Building a Recommendation Engine Using SageMaker and TensorFlow: Step-by-Step Guide

gcptutorials.com AWS

Introduction

Recommendation engines power personalized experiences across platforms like Netflix, YouTube, and Amazon. In this tutorial, you'll learn to build a production-ready system using Amazon SageMaker and TensorFlow, focusing on the MovieLens dataset. We'll cover everything from data preprocessing to deployment, with code examples suitable for beginners.

Prerequisites

AWS Account (Free Tier eligible)
Basic Python knowledge
Familiarity with Jupyter Notebooks

Step 1: SageMaker Environment Setup

Create a SageMaker Notebook Instance:

# Configure IAM role and session
import sagemaker
from sagemaker import get_execution_role

role = get_execution_role()
sagemaker_session = sagemaker.Session()
bucket = sagemaker_session.default_bucket()

Use an ml.t3.medium instance for cost efficiency. Ensure IAM roles have S3 access for data storage .

Step 2: Data Preparation with MovieLens

Download and preprocess the dataset:

import pandas as pd

# Load 100k MovieLens dataset
ratings = pd.read_csv('ml-latest-small/ratings.csv')
movies = pd.read_csv('ml-latest-small/movies.csv')

# Create user-item matrix
user_ids = ratings['userId'].unique()
movie_ids = ratings['movieId'].unique()

# Split data (80% training, 20% testing)
from sklearn.model_selection import train_test_split
train, test = train_test_split(ratings, test_size=0.2)

We use negative sampling to handle implicit feedback - crucial for real-world scenarios where users don't explicitly rate items .
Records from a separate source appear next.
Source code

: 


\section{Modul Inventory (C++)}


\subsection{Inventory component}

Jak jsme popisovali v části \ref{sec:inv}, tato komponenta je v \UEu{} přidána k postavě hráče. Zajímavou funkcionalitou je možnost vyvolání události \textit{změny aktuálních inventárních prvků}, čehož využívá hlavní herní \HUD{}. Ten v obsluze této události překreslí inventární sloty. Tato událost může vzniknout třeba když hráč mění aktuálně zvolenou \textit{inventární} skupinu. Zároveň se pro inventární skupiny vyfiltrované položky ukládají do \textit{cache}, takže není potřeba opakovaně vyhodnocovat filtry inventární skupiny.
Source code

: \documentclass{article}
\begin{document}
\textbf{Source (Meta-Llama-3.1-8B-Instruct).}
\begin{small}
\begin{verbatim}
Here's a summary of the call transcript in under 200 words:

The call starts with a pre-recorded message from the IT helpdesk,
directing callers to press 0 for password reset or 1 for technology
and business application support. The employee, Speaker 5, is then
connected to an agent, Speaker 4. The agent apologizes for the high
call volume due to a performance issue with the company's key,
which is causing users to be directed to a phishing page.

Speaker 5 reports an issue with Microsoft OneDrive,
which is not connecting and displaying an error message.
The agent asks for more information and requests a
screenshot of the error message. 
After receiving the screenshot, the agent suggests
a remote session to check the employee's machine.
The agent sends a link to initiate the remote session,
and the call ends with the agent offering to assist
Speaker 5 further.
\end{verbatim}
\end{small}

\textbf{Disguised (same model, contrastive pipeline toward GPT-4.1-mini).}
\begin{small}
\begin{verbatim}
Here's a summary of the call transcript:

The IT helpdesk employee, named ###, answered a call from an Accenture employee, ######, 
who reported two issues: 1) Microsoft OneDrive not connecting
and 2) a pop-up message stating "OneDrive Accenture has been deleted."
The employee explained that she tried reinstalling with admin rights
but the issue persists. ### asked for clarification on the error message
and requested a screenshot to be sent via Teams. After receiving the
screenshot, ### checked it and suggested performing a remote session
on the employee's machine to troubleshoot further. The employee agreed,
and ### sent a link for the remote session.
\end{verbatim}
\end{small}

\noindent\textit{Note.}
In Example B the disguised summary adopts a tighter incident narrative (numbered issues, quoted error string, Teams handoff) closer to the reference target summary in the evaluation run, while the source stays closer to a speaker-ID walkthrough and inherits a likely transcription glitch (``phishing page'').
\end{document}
Step 3: Building the Neural Collaborative Filtering Model

Implement a two-tower architecture with TensorFlow:

import tensorflow as tf
from tensorflow.keras.layers import Embedding, Flatten, Concatenate, Dense

# User embedding tower
user_input = tf.keras.Input(shape=(1,), name='user_id')
user_embedding = Embedding(len(user_ids)+1, 64)(user_input)
user_vec = Flatten()(user_embedding)

# Item embedding tower
item_input = tf.keras.Input(shape=(1,), name='movie_id')
item_embedding = Embedding(len(movie_ids)+1, 64)(item_input)
item_vec = Flatten()(item_embedding)

# Concatenate and add dense layers
concat = Concatenate()([user_vec, item_vec])
dense = Dense(128, activation='relu')(concat)
output = Dense(1, activation='sigmoid')(dense)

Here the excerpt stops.